Esto escribí a modo de comentario al finalizar mi obra Porque la primavera no es un invento de los poetas, para violonchelo solo. Era la primavera de 2007 y el violonchelista Trino Zurita me había encargado una obra para ser incluida en un proyecto de CD que estaba grabando. Aproximadamente un año más tarde el disco, “El violonchelo a través de 8 compositores andaluces”[1], vio la luz; en él se incluían, además de la que nos traemos entre manos, obras de Luis Ignacio Marín, Manuel Hidalgo, José García Román, Rafael Díaz, Enrique Rueda, José María Sánchez-Verdú y Ramón Roldán Samiñán.

Trino hizo un trabajo excelente con aquel disco, como el excelente músico que es. Pero mi obra tenía dificultades un poco peculiares y, para él, hasta aquel momento completamente inexploradas. La principal de ellas, en la que me centraré, es la de tener que usar la voz cantada a la vez que tocar una partitura de considerable nivel técnico. Yvan Nommick realza esta cuestión en el primer párrafo del comentario que se incluye en el libreto del CD, y que transcribo a continuación de forma literal porque resume bastante bien el planteamiento de mi música:

Esta pieza, escrita en Málaga en abril de 2007, y dedicada a Trino Zurita, podría llevar también, como la pieza de Manuel Hidalgo, el subtítulo de “para violonchelo y violonchelista”, pero aquí no se trata de la independencia de las dos manos, sino de la presencia simultánea de la voz y el sonido del violonchelo: el violonchelista tienen que cantar bocca chiusa (con la boca cerrada) a la vez que toca su instrumento.
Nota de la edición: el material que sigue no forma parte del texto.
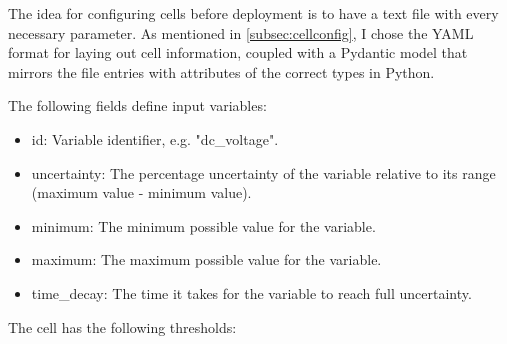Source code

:The idea for configuring cells before deployment is to have a text file with every necessary parameter. As mentioned in \ref{subsec:cellconfig}, I chose the YAML format for laying out cell information, coupled with a Pydantic \cite{pydantic} model that mirrors the file entries with attributes of the correct types in Python.

The following fields define input variables:
\begin{itemize}
    \item id: Variable identifier, e.g. "dc\_voltage".
    \item uncertainty: The percentage uncertainty of the variable relative to its range (maximum value - minimum value).
    \item minimum: The minimum possible value for the variable.
    \item maximum: The maximum possible value for the variable.
    \item time\_decay: The time it takes for the variable to reach full uncertainty.
\end{itemize}

The cell has the following thresholds:

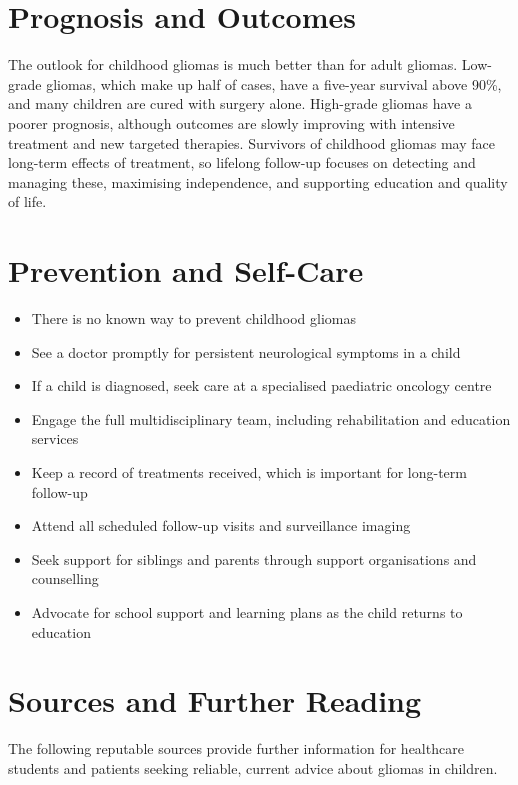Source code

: \section*{Prognosis and Outcomes}
The outlook for childhood gliomas is much better than for adult gliomas. Low-grade gliomas, which make up half of cases, have a five-year survival above 90\%, and many children are cured with surgery alone. High-grade gliomas have a poorer prognosis, although outcomes are slowly improving with intensive treatment and new targeted therapies. Survivors of childhood gliomas may face long-term effects of treatment, so lifelong follow-up focuses on detecting and managing these, maximising independence, and supporting education and quality of life.

\section*{Prevention and Self-Care}
\begin{itemize}
    \item There is no known way to prevent childhood gliomas
    \item See a doctor promptly for persistent neurological symptoms in a child
    \item If a child is diagnosed, seek care at a specialised paediatric oncology centre
    \item Engage the full multidisciplinary team, including rehabilitation and education services
    \item Keep a record of treatments received, which is important for long-term follow-up
    \item Attend all scheduled follow-up visits and surveillance imaging
    \item Seek support for siblings and parents through support organisations and counselling
    \item Advocate for school support and learning plans as the child returns to education
\end{itemize}

\section*{Sources and Further Reading}
The following reputable sources provide further information for healthcare students and patients seeking reliable, current advice about gliomas in children.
Desde nuestro punto de vista, la pieza se estructura en torno a las siete notas largas emitidas por la voz –por orden de aparición: Mi-Sol#-Sol#-Sol#- Fa#-Mi-Si- que son , en realidad, una alusión fina y discreta a las siete primeras notas de La primavera, el primero de las cuatro conciertos que componen Las Cuatro Estaciones op. 8 de Vivaldi. Sobre cada una de estas notas el violonchelo crea un delicado halo sonoro compuesto de notas tenidas y de armónicos que establece la atmósfera contemplativa de esta pieza, de la que emergen tres llamadas de cuartas melódicas. Tres crescendi, en los que se forman acordes de quintas apiladas, aportan el necesario elemento de tensión de la obra.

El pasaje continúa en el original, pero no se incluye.